**THE TASK:** Copy out all lines in the data below containing the string "efforts".
== == ==
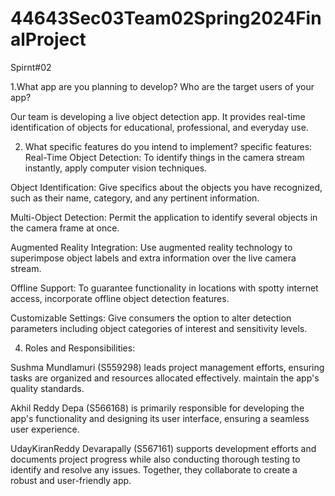 # 44643Sec03Team02Spring2024FinalProject

Spirnt#02   

1.What app are you planning to develop? Who are the target users of your app?  

Our team is developing a live object detection app. It provides real-time identification of objects for educational, professional, and everyday use.

2. What specific features do you intend to implement?
specific features: 
Real-Time Object Detection: To identify things in the camera stream instantly, apply computer vision techniques.

Object Identification: Give specifics about the objects you have recognized, such as their name, category, and any pertinent information.

Multi-Object Detection: Permit the application to identify several objects in the camera frame at once.

Augmented Reality Integration: Use augmented reality technology to superimpose object labels and extra information over the live camera stream.

Offline Support: To guarantee functionality in locations with spotty internet access, incorporate offline object detection features.

Customizable Settings: Give consumers the option to alter detection parameters including object categories of interest and sensitivity levels.

4. Roles and Responsibilities:
   
 Sushma Mundlamuri (S559298) leads project management efforts, ensuring tasks are organized and resources allocated effectively. maintain the app's quality standards.
 
 Akhil Reddy Depa (S566168) is primarily responsible for developing the app's functionality and designing its user interface, ensuring a seamless user experience.
 
 UdayKiranReddy Devarapally (S567161) supports development efforts and documents project progress while also conducting thorough testing to identify and resolve any issues. 
 Together, they collaborate to create a robust and user-friendly app.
== == ==
**EXERCISE OUTPUT:**
 Sushma Mundlamuri (S559298) leads project management efforts, ensuring tasks are organized and resources allocated effectively. maintain the app's quality standards.
 UdayKiranReddy Devarapally (S567161) supports development efforts and documents project progress while also conducting thorough testing to identify and resolve any issues. 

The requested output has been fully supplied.